# Control Flow¶

**Prerequisites**

- Booleans section in Basics
- Collections

**Outcomes**

Asset pricing and NPV

- Understand basic principles of pricing assets with deterministic payoffs
- Apply programming with iteration and conditionals to asset pricing examples

Conditionals

- Understand what a conditional is
- Be able to construct
`if`

/`elif`

/`else`

conditional blocks - Understand how conditionals can be used to selectively execute blocks of code

Iteration

- Understand what an iterable is
- Be able to write
`for`

and`while`

loops - Understand the keywords
`break`

and`continue`

## Net Present Values and Asset Pricing¶

In this lecture, we’ll introduce two related topics from economics:

- Net present valuations
- Asset pricing

These topics will motivate some of the programming we do in this course.

In economics and finance, “assets” provide a stream of payoffs.

These “assets” can be concrete or abstract: a stock pays dividends over time, a bond pays interest, an apple tree provides apples, a job pays wages, and an education provides possible jobs (which, in turn, pay wages).

When deciding the price to pay for an asset or how to choose between different alternatives, we need to take into account that most people would prefer to receive 1 today vs. 1 next year.

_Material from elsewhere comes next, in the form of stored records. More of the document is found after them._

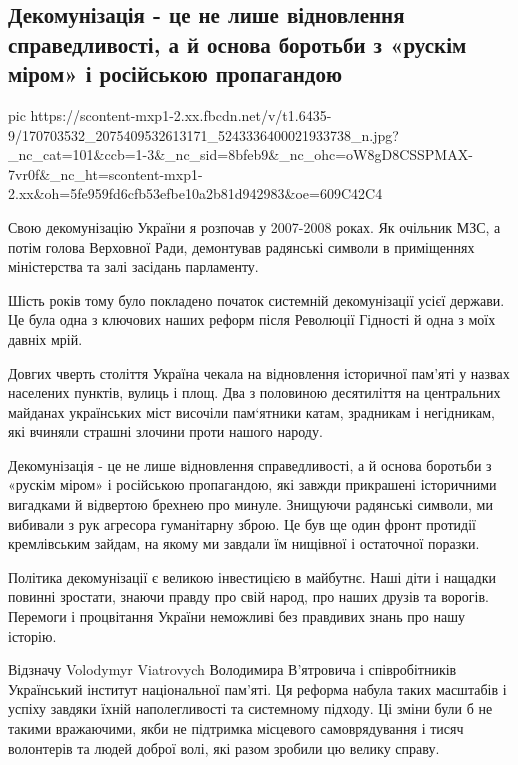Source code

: 
 
 
 
 
\subsection{Декомунізація - це не лише відновлення справедливості, а й основа боротьби з «рускім міром» і російською пропагандою}

\ifcmt
  pic https://scontent-mxp1-2.xx.fbcdn.net/v/t1.6435-9/170703532_2075409532613171_5243336400021933738_n.jpg?_nc_cat=101&ccb=1-3&_nc_sid=8bfeb9&_nc_ohc=oW8gD8CSSPMAX-7vr0f&_nc_ht=scontent-mxp1-2.xx&oh=5fe959fd6cfb53efbe10a2b81d942983&oe=609C42C4
\fi

Свою декомунізацію України я розпочав у 2007-2008 роках. Як очільник МЗС, а
потім голова Верховної Ради, демонтував радянські символи в приміщеннях
міністерства та залі засідань парламенту. 

Шість років тому було покладено початок системній декомунізації усієї держави.
Це була одна з ключових наших реформ після Революції Гідності й одна з моїх
давніх мрій. 

Довгих чверть століття Україна чекала на відновлення історичної пам’яті у
назвах населених пунктів, вулиць і площ. Два з половиною десятиліття на
центральних майданах українських міст височіли пам‘ятники катам, зрадникам і
негідникам, які вчиняли страшні злочини проти нашого народу. 

Декомунізація - це не лише відновлення справедливості, а й основа боротьби з
«рускім міром» і російською пропагандою, які завжди прикрашені історичними
вигадками й відвертою брехнею про минуле. Знищуючи радянські символи, ми
вибивали з рук агресора гуманітарну зброю. Це був ще один фронт протидії
кремлівським зайдам, на якому ми завдали їм нищівної і остаточної поразки. 

Політика декомунізації є великою інвестицією в майбутнє. Наші діти і нащадки
повинні зростати, знаючи правду про свій народ, про наших друзів та ворогів.
Перемоги і процвітання України неможливі без правдивих знань про нашу історію. 

Відзначу Volodymyr Viatrovych Володимира В’ятровича і співробітників
Український інститут національної пам'яті. Ця реформа набула таких масштабів і
успіху завдяки їхній наполегливості та системному підходу.  Ці зміни були б не
такими вражаючими, якби не підтримка місцевого самоврядування і тисяч
волонтерів та людей доброї волі, які разом зробили цю велику справу.
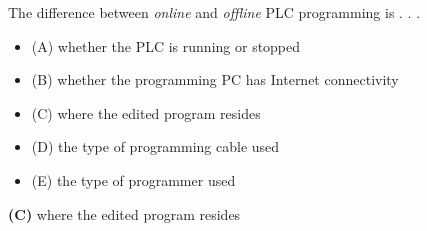 

The difference between {\it online} and {\it offline} PLC programming is . . .

\begin{itemize}
\item{(A)} whether the PLC is running or stopped
\vskip 5pt 
\item{(B)} whether the programming PC has Internet connectivity
\vskip 5pt 
\item{(C)} where the edited program resides
\vskip 5pt 
\item{(D)} the type of programming cable used
\vskip 5pt 
\item{(E)} the type of programmer used
\end{itemize}







{\bf (C)} where the edited program resides
 










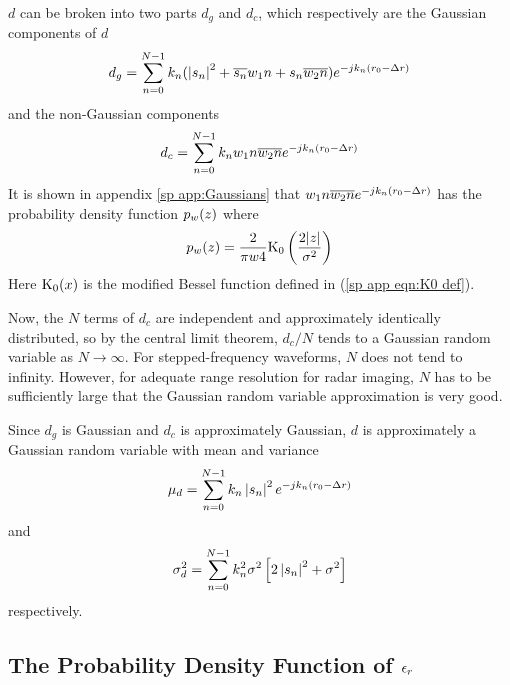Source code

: $d$ can be broken into two parts $d_g$ and $d_c$, which respectively are the
Gaussian components of $d$
\begin{equation}
d_g=\sum_{n=0}^{N-1} k_n(\left|s_n\right|^2+\overline{s_n}{w_1}{n}+s_n\overline{{w_2}{n}})
{e^{-jk_n({r_0}-{\Delta r})}}
\end{equation}
and the non-Gaussian components
\begin{equation}
d_c=\sum_{n=0}^{N-1} k_n{w_1}{n}\overline{{w_2}{n}}{e^{-jk_n({r_0}-{\Delta r})}}
\end{equation}
It is shown in appendix \ref{sp app:Gaussians} that 
${w_1}{n}\overline{{w_2}{n}}{e^{-jk_n({r_0}-{\Delta r})}}$ has the probability density function 
$p_{{w}}(z)$ where
\begin{equation}
p_{{w}}(z)=\frac{2}{\pi{w}{4}}{\rm K_0}\left(
\frac{2|z|}{{\sigma^2}}\right)
\end{equation}
Here ${\rm K_0}(x)$ is the modified Bessel function defined in 
(\ref{sp app eqn:K0 def}).

Now, the $N$ terms of $d_c$ are independent and approximately identically
distributed, so by the central limit theorem, $d_c/N$ tends to a Gaussian
random variable as $N\rightarrow\infty$.  For stepped-frequency waveforms,
$N$ does not tend to infinity.  However, for adequate range resolution for
radar imaging, $N$ has to be sufficiently large that the Gaussian random
variable approximation is very good.

Since $d_g$ is Gaussian and $d_c$ is approximately Gaussian,
$d$ is approximately a Gaussian random variable with mean
and variance
\begin{equation}
\mu_d=\sum_{n=0}^{N-1} k_n\left|s_n\right|^2{e^{-jk_n({r_0}-{\Delta r})}}
\end{equation}
and 
\begin{equation}
\sigma_d^2=\sum_{n=0}^{N-1} k_n^2 {\sigma^2} \left[2\left|s_n\right|^2 +{\sigma^2}\right]
\end{equation}
respectively.

\subsection{The Probability Density Function of $\epsilon_r$}

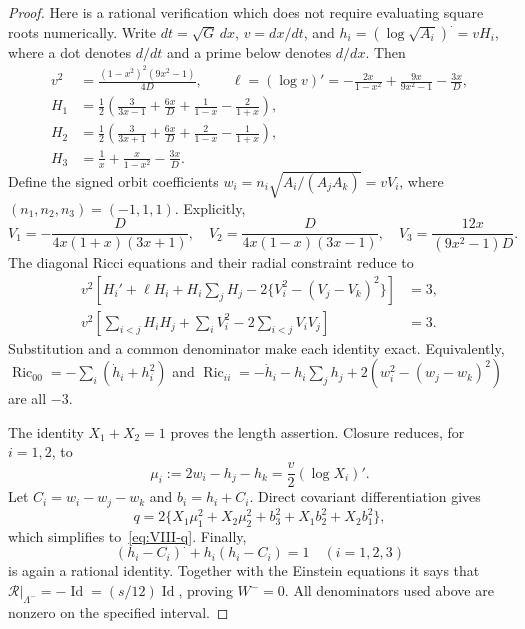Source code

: \documentclass[11pt]{article}
\newcommand{\Ric}{\operatorname{Ric}}
\newcommand{\Id}{\operatorname{Id}}
\theoremstyle{definition}
\theoremstyle{remark}
\begin{document}
\begin{proof}
Here is a rational verification which does not require evaluating square
roots numerically. Write $dt=\sqrt G\,dx$, $v=dx/dt$, and
$h_i=(\log\sqrt{A_i})^{\boldsymbol\cdot}=vH_i$, where a dot denotes
$d/dt$ and a prime below denotes $d/dx$. Then
\begin{align*}
 v^2&=\frac{(1-x^2)^2(9x^2-1)}{4D},\qquad
 \ell=(\log v)'=-\frac{2x}{1-x^2}+\frac{9x}{9x^2-1}-\frac{3x}{D},\\
 H_1&=\frac12\left(\frac3{3x-1}+\frac{6x}{D}
               +\frac1{1-x}-\frac2{1+x}\right),\\
 H_2&=\frac12\left(\frac3{3x+1}+\frac{6x}{D}
               +\frac2{1-x}-\frac1{1+x}\right),\\
 H_3&=\frac1x+\frac{x}{1-x^2}-\frac{3x}{D}.
\end{align*}
Define the signed orbit coefficients
$w_i=n_i\sqrt{A_i/(A_jA_k)}=vV_i$, where
$(n_1,n_2,n_3)=(-1,1,1)$. Explicitly,
\begin{equation}
 V_1=-\frac{D}{4x(1+x)(3x+1)},\quad
 V_2=\frac{D}{4x(1-x)(3x-1)},\quad
 V_3=\frac{12x}{(9x^2-1)D}.
 \label{eq:VIII-V}
\end{equation}
The diagonal Ricci equations and their radial constraint reduce to
\begin{align}
 v^2\left[H_i'+\ell H_i+H_i\sum_jH_j
              -2\{V_i^2-(V_j-V_k)^2\}\right]&=3,\label{eq:VIII-ricci-cert}\\
 v^2\left[\sum_{i<j}H_iH_j+\sum_iV_i^2
                         -2\sum_{i<j}V_iV_j\right]&=3.\label{eq:VIII-ham-cert}
\end{align}
Substitution and a common denominator make each identity exact. Equivalently,
$\Ric_{00}=-\sum_i(\dot h_i+h_i^2)$ and
$\Ric_{ii}=-\dot h_i-h_i\sum_jh_j+2(w_i^2-(w_j-w_k)^2)$ are all $-3$.

The identity $X_1+X_2=1$ proves the length assertion.
Closure reduces, for $i=1,2$, to
\begin{equation}
 \mu_i:=2w_i-h_j-h_k=\frac v2(\log X_i)'.
 \label{eq:VIII-closure-cert}
\end{equation}
Let $C_i=w_i-w_j-w_k$ and $b_i=h_i+C_i$. Direct covariant
differentiation gives
\[
 q=2\{X_1\mu_1^2+X_2\mu_2^2+b_3^2+X_1b_2^2+X_2b_1^2\},
\]
which simplifies to~\eqref{eq:VIII-q}. Finally,
\begin{equation}
 (h_i-C_i)^{\boldsymbol\cdot}+h_i(h_i-C_i)=1
 \quad (i=1,2,3)
 \label{eq:VIII-Wminus-cert}
\end{equation}
is again a rational identity. Together with the Einstein equations it says
that $\mathcal R|_{\Lambda^-}=-\Id=(s/12)\Id$, proving $W^-=0$.
All denominators used above are nonzero on the specified interval.
\end{proof}
\end{document}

This reflection on consumer preferences leads to the notion of a discount rate. If you are indifferent between receiving 1.00 today and 1.10 next year, then the discount rate over the next year is $ r = 0.10 $.

If we assume that an individuals preferences are consistent over time, then we can apply that same discount rate to valuing assets further into the future.

For example, we would expect that the consumer would be indifferent between consuming 1.00 today and $ (1+r)(1+r) = 1.21 $ dollars two years from now (i.e. discount twice).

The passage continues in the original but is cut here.